WHAT THE TASK ASKS:
Where the records below show the word "single" in a line, please copy that line.

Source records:

##########

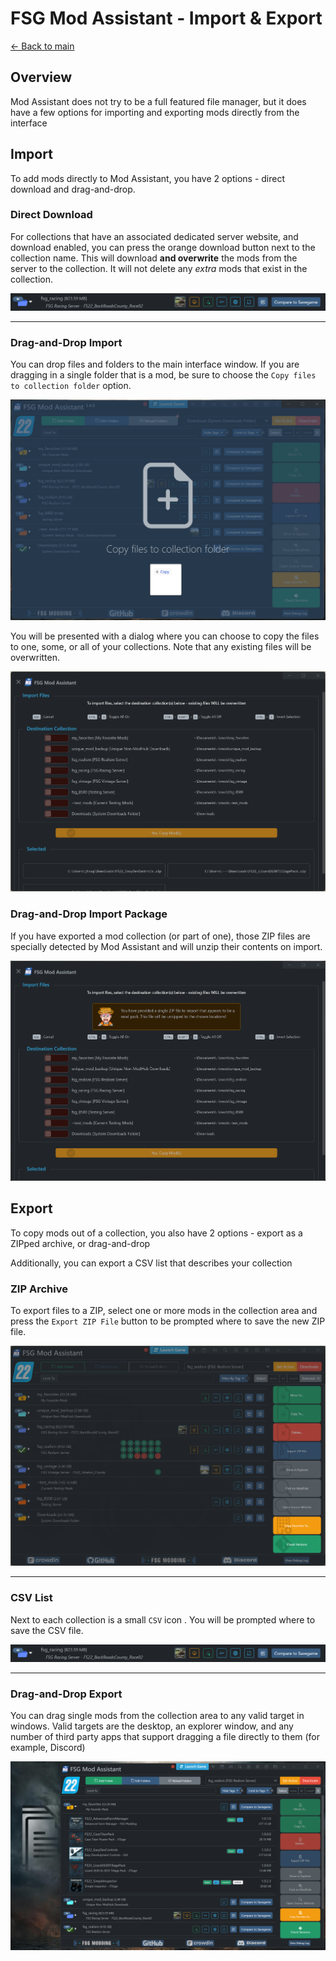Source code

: # FSG Mod Assistant - Import & Export

[← Back to main](index.html)

## Overview

Mod Assistant does not try to be a full featured file manager, but it does have a few options for importing and exporting mods directly from the interface

## Import

To add mods directly to Mod Assistant, you have 2 options - direct download and drag-and-drop.

### Direct Download

For collections that have an associated dedicated server website, and download enabled, you can press the orange download button <i class="bi bi-cloud-download"></i> next to the collection name.  This will download **and overwrite** the mods from the server to the collection.  It will not delete any *extra* mods that exist in the collection.

![direct](img340/collection-entry.png)

---

### Drag-and-Drop Import

You can drop files and folders to the main interface window.  If you are dragging in a single folder that is a mod, be sure to choose the `Copy files to collection folder` option.

![drag in](img340/drag-drop-file.png)

You will be presented with a dialog where you can choose to copy the files to one, some, or all of your collections. Note that any existing files will be overwritten.

![drag in confirm](img340/drag-drop-import.png)

### Drag-and-Drop Import Package

If you have exported a mod collection (or part of one), those ZIP files are specially detected by Mod Assistant and will unzip their contents on import.

![drag in confirm](img340/drag-drop-import-zip.png)

## Export

To copy mods out of a collection, you also have 2 options - export as a ZIPped archive, or drag-and-drop

Additionally, you can export a CSV list that describes your collection

### ZIP Archive

To export files to a ZIP, select one or more mods in the collection area and press the `Export ZIP File` button to be prompted where to save the new ZIP file.

![Alt text](img340/main-window-part-side-bar.png)

---

### CSV List

Next to each collection is a small `CSV` icon <i class="bi bi-filetype-csv"></i>. You will be prompted where to save the CSV file.

![Alt text](img340/collection-entry.png)

---

### Drag-and-Drop Export

You can drag single mods from the collection area to any valid target in windows.  Valid targets are the desktop, an explorer window, and any number of third party apps that support dragging a file directly to them (for example, Discord)

![Alt text](img340/drag-drop-export.png)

##########

ANSWER SECTION:
You can drop files and folders to the main interface window.  If you are dragging in a single folder that is a mod, be sure to choose the `Copy files to collection folder` option.
You can drag single mods from the collection area to any valid target in windows.  Valid targets are the desktop, an explorer window, and any number of third party apps that support dragging a file directly to them (for example, Discord)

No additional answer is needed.